Bilton’s report essentially stops at the point where we realize that Anonymous is a bunch of kids, and they’re inadvertently giving money to one of the corporations they probably kinda hate. It’s kind of obvious to stop right there, but there’s more that’s going to happen in response: Anonymous must now respond to the report, else risk being ridiculed in their ongoing pissing match with the mainstream media.
The most likely outcomes to the report are:
Anonymous stops using the Guy Fawkes mask and moves onto something else. I don’t believe they would entirely do this; the comic form of V for Vendetta is legendary in geek circles, so there’s a natural affection for Alan Moore’s work ingrained in the culture.
Anonymous ignores the report. (My bet is that this won’t happen.)
Anonymous begins to steal the mask by hand-making copies. An obvious retort, and a witty one.
Anonymous steals the mask by figuring out a way to mass-produce them on their own and sell them among members. This is what I hope happens, only for the sake of changing the idea of commoditizing a commercially-produced symbol.
Right now, the Guy Fawkes image is pretty well-aligned with anonymity and protest as concepts, but it’s also aligned with consumer-driven pop culture. But the way the mask is acquired—a purchase leading to crime—is the same thing we see in horror movies. It’s a symbolic step: an acceptable transaction leading to an unacceptable usage. It’s common in horror movies: Jason Voorhees wore his childhood hockey goalie mask, Ghostface wears a throwaway rubber Halloween mask.
But what happens if Anonymous begins to actually manufacture copies of the masks themselves? They would need to show that the copies aren’t meant to be copies, but in fact rip-offs. In successfully acquiring the image and giving it new meaning, they have to prove that it’s stolen.

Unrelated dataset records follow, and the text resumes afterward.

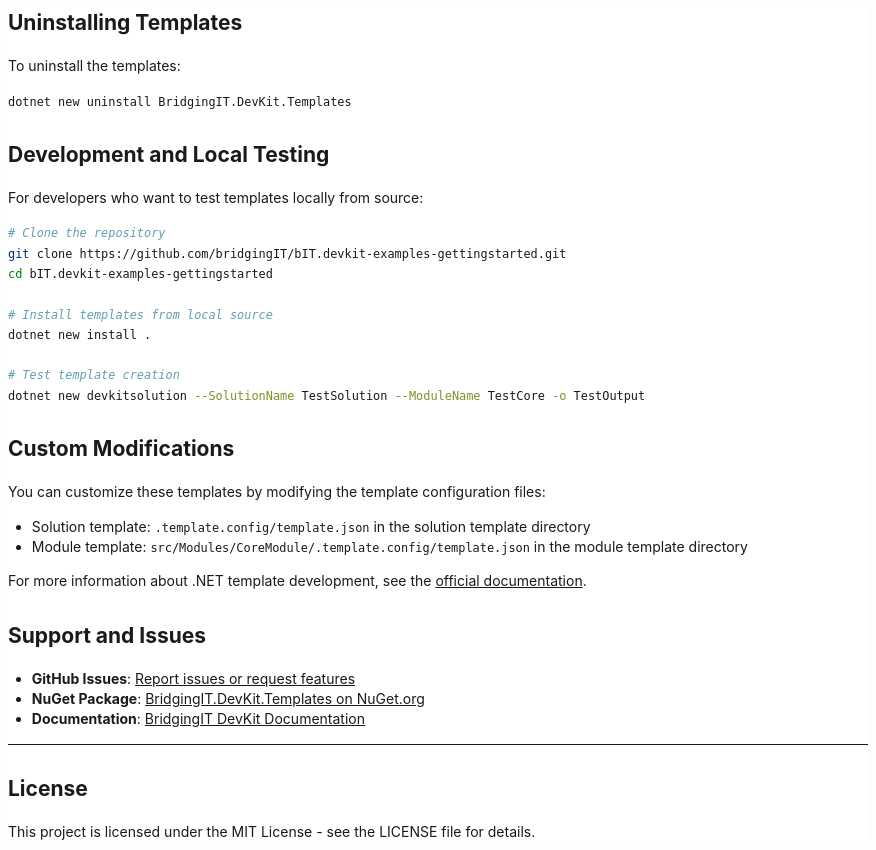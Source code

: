 ## Uninstalling Templates

To uninstall the templates:

```bash
dotnet new uninstall BridgingIT.DevKit.Templates
```

## Development and Local Testing

For developers who want to test templates locally from source:

```bash
# Clone the repository
git clone https://github.com/bridgingIT/bIT.devkit-examples-gettingstarted.git
cd bIT.devkit-examples-gettingstarted

# Install templates from local source
dotnet new install .

# Test template creation
dotnet new devkitsolution --SolutionName TestSolution --ModuleName TestCore -o TestOutput
```

## Custom Modifications

You can customize these templates by modifying the template configuration files:
- Solution template: `.template.config/template.json` in the solution template directory
- Module template: `src/Modules/CoreModule/.template.config/template.json` in the module template directory

For more information about .NET template development, see the [official documentation](https://docs.microsoft.com/en-us/dotnet/core/tools/custom-templates).

## Support and Issues

- **GitHub Issues**: [Report issues or request features](https://github.com/BridgingIT-GmbH/bITdevKit/issues)
- **NuGet Package**: [BridgingIT.DevKit.Templates on NuGet.org](https://www.nuget.org/packages/BridgingIT.DevKit.Templates)
- **Documentation**: [BridgingIT DevKit Documentation](https://github.com/BridgingIT-GmbH/bITdevKit)
---
## License

This project is licensed under the MIT License - see the LICENSE file for details.

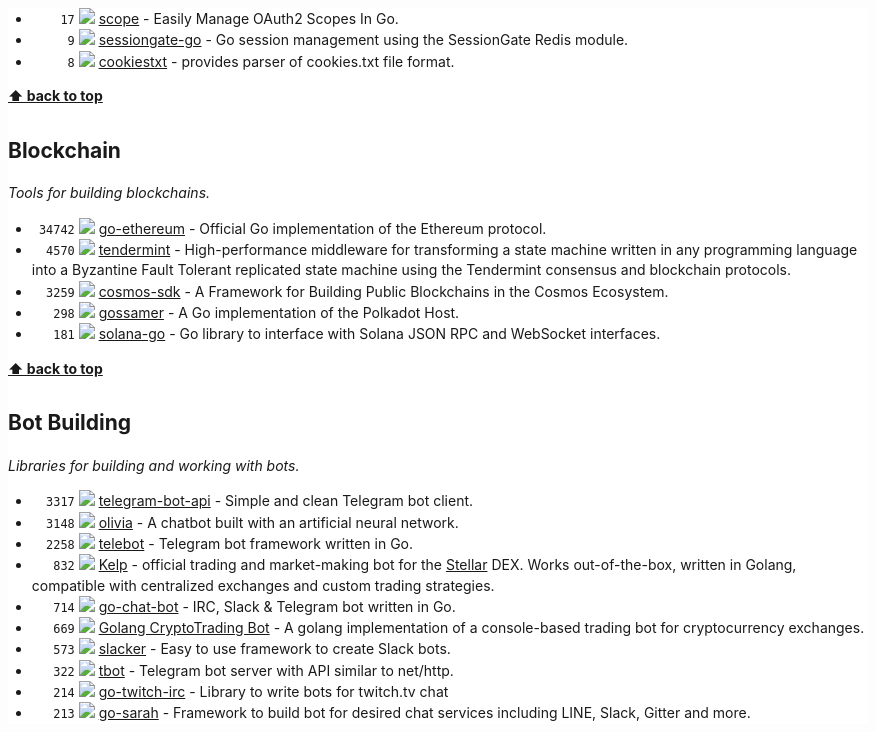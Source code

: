 * <code>&nbsp;&nbsp;&nbsp;&nbsp;17</code> ![](https://img.shields.io/github/last-commit/SonicRoshan/scope) [scope](https://github.com/SonicRoshan/scope) - Easily Manage OAuth2 Scopes In Go.
* <code>&nbsp;&nbsp;&nbsp;&nbsp;&nbsp;9</code> ![](https://img.shields.io/github/last-commit/f0rmiga/sessiongate-go) [sessiongate-go](https://github.com/f0rmiga/sessiongate-go) - Go session management using the SessionGate Redis module.
* <code>&nbsp;&nbsp;&nbsp;&nbsp;&nbsp;8</code> ![](https://img.shields.io/github/last-commit/mengzhuo/cookiestxt) [cookiestxt](https://github.com/mengzhuo/cookiestxt) - provides parser of cookies.txt file format.

**[⬆ back to top](#contents)**

## Blockchain

*Tools for building blockchains.*

* <code>&nbsp;34742</code> ![](https://img.shields.io/github/last-commit/ethereum/go-ethereum) [go-ethereum](https://github.com/ethereum/go-ethereum) - Official Go implementation of the Ethereum protocol.
* <code>&nbsp;&nbsp;4570</code> ![](https://img.shields.io/github/last-commit/tendermint/tendermint) [tendermint](https://github.com/tendermint/tendermint) - High-performance middleware for transforming a state machine written in any programming language into a Byzantine Fault Tolerant replicated state machine using the Tendermint consensus and blockchain protocols.
* <code>&nbsp;&nbsp;3259</code> ![](https://img.shields.io/github/last-commit/cosmos/cosmos-sdk) [cosmos-sdk](https://github.com/cosmos/cosmos-sdk) - A Framework for Building Public Blockchains in the Cosmos Ecosystem.
* <code>&nbsp;&nbsp;&nbsp;298</code> ![](https://img.shields.io/github/last-commit/ChainSafe/gossamer) [gossamer](https://github.com/ChainSafe/gossamer) - A Go implementation of the Polkadot Host.
* <code>&nbsp;&nbsp;&nbsp;181</code> ![](https://img.shields.io/github/last-commit/gagliardetto/solana-go) [solana-go](https://github.com/gagliardetto/solana-go) - Go library to interface with Solana JSON RPC and WebSocket interfaces.

**[⬆ back to top](#contents)**

## Bot Building

*Libraries for building and working with bots.*

* <code>&nbsp;&nbsp;3317</code> ![](https://img.shields.io/github/last-commit/Syfaro/telegram-bot-api) [telegram-bot-api](https://github.com/Syfaro/telegram-bot-api) - Simple and clean Telegram bot client.
* <code>&nbsp;&nbsp;3148</code> ![](https://img.shields.io/github/last-commit/olivia-ai/olivia) [olivia](https://github.com/olivia-ai/olivia) - A chatbot built with an artificial neural network.
* <code>&nbsp;&nbsp;2258</code> ![](https://img.shields.io/github/last-commit/tucnak/telebot) [telebot](https://github.com/tucnak/telebot) - Telegram bot framework written in Go.
* <code>&nbsp;&nbsp;&nbsp;832</code> ![](https://img.shields.io/github/last-commit/stellar/kelp) [Kelp](https://github.com/stellar/kelp) - official trading and market-making bot for the [Stellar](https://www.stellar.org/) DEX. Works out-of-the-box, written in Golang, compatible with centralized exchanges and custom trading strategies.
* <code>&nbsp;&nbsp;&nbsp;714</code> ![](https://img.shields.io/github/last-commit/go-chat-bot/bot) [go-chat-bot](https://github.com/go-chat-bot/bot) - IRC, Slack & Telegram bot written in Go.
* <code>&nbsp;&nbsp;&nbsp;669</code> ![](https://img.shields.io/github/last-commit/saniales/golang-crypto-trading-bot) [Golang CryptoTrading Bot](https://github.com/saniales/golang-crypto-trading-bot) - A golang implementation of a console-based trading bot for cryptocurrency exchanges.
* <code>&nbsp;&nbsp;&nbsp;573</code> ![](https://img.shields.io/github/last-commit/shomali11/slacker) [slacker](https://github.com/shomali11/slacker) - Easy to use framework to create Slack bots.
* <code>&nbsp;&nbsp;&nbsp;322</code> ![](https://img.shields.io/github/last-commit/yanzay/tbot) [tbot](https://github.com/yanzay/tbot) - Telegram bot server with API similar to net/http.
* <code>&nbsp;&nbsp;&nbsp;214</code> ![](https://img.shields.io/github/last-commit/gempir/go-twitch-irc) [go-twitch-irc](https://github.com/gempir/go-twitch-irc) - Library to write bots for twitch.tv chat
* <code>&nbsp;&nbsp;&nbsp;213</code> ![](https://img.shields.io/github/last-commit/oklahomer/go-sarah) [go-sarah](https://github.com/oklahomer/go-sarah) - Framework to build bot for desired chat services including LINE, Slack, Gitter and more.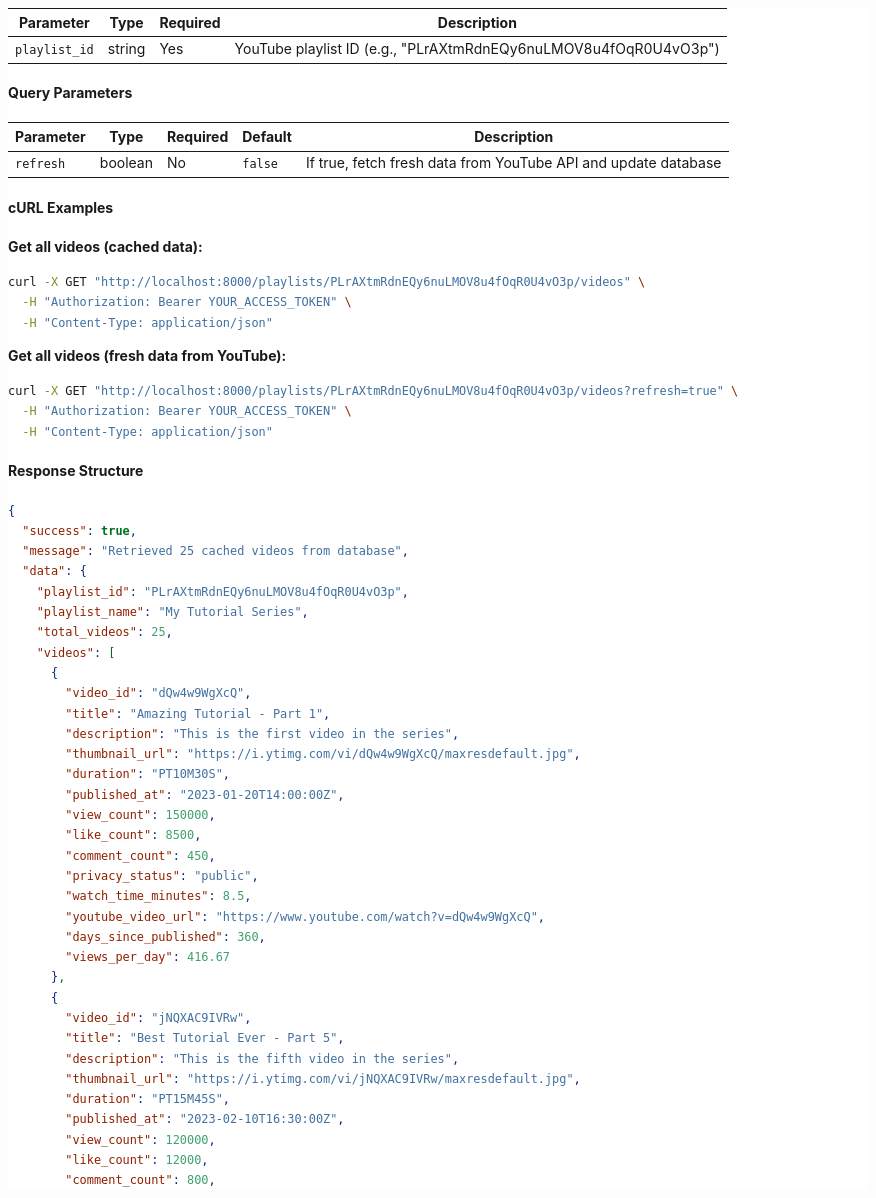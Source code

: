 | Parameter     | Type   | Required | Description                                                      |
| ------------- | ------ | -------- | ---------------------------------------------------------------- |
| `playlist_id` | string | Yes      | YouTube playlist ID (e.g., "PLrAXtmRdnEQy6nuLMOV8u4fOqR0U4vO3p") |

#### Query Parameters

| Parameter | Type    | Required | Default | Description                                                    |
| --------- | ------- | -------- | ------- | -------------------------------------------------------------- |
| `refresh` | boolean | No       | `false` | If true, fetch fresh data from YouTube API and update database |

#### cURL Examples

**Get all videos (cached data):**

```bash
curl -X GET "http://localhost:8000/playlists/PLrAXtmRdnEQy6nuLMOV8u4fOqR0U4vO3p/videos" \
  -H "Authorization: Bearer YOUR_ACCESS_TOKEN" \
  -H "Content-Type: application/json"
```

**Get all videos (fresh data from YouTube):**

```bash
curl -X GET "http://localhost:8000/playlists/PLrAXtmRdnEQy6nuLMOV8u4fOqR0U4vO3p/videos?refresh=true" \
  -H "Authorization: Bearer YOUR_ACCESS_TOKEN" \
  -H "Content-Type: application/json"
```

#### Response Structure

```json
{
  "success": true,
  "message": "Retrieved 25 cached videos from database",
  "data": {
    "playlist_id": "PLrAXtmRdnEQy6nuLMOV8u4fOqR0U4vO3p",
    "playlist_name": "My Tutorial Series",
    "total_videos": 25,
    "videos": [
      {
        "video_id": "dQw4w9WgXcQ",
        "title": "Amazing Tutorial - Part 1",
        "description": "This is the first video in the series",
        "thumbnail_url": "https://i.ytimg.com/vi/dQw4w9WgXcQ/maxresdefault.jpg",
        "duration": "PT10M30S",
        "published_at": "2023-01-20T14:00:00Z",
        "view_count": 150000,
        "like_count": 8500,
        "comment_count": 450,
        "privacy_status": "public",
        "watch_time_minutes": 8.5,
        "youtube_video_url": "https://www.youtube.com/watch?v=dQw4w9WgXcQ",
        "days_since_published": 360,
        "views_per_day": 416.67
      },
      {
        "video_id": "jNQXAC9IVRw",
        "title": "Best Tutorial Ever - Part 5",
        "description": "This is the fifth video in the series",
        "thumbnail_url": "https://i.ytimg.com/vi/jNQXAC9IVRw/maxresdefault.jpg",
        "duration": "PT15M45S",
        "published_at": "2023-02-10T16:30:00Z",
        "view_count": 120000,
        "like_count": 12000,
        "comment_count": 800,
```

Whatever form that theft of imagery takes, it will do some interesting things to the idea of Guy Fawkes’ face: it will create an image that resurfaces in many different ways for many different purposes, both play and destruction, with those two roles blended, given Anonymous’ pucklike antics. The idea that an image can successfully become commoditized from folk culture, then re-commoditized and re-purposed as a different version of itself, and a new kind of folk hero, is fascinating.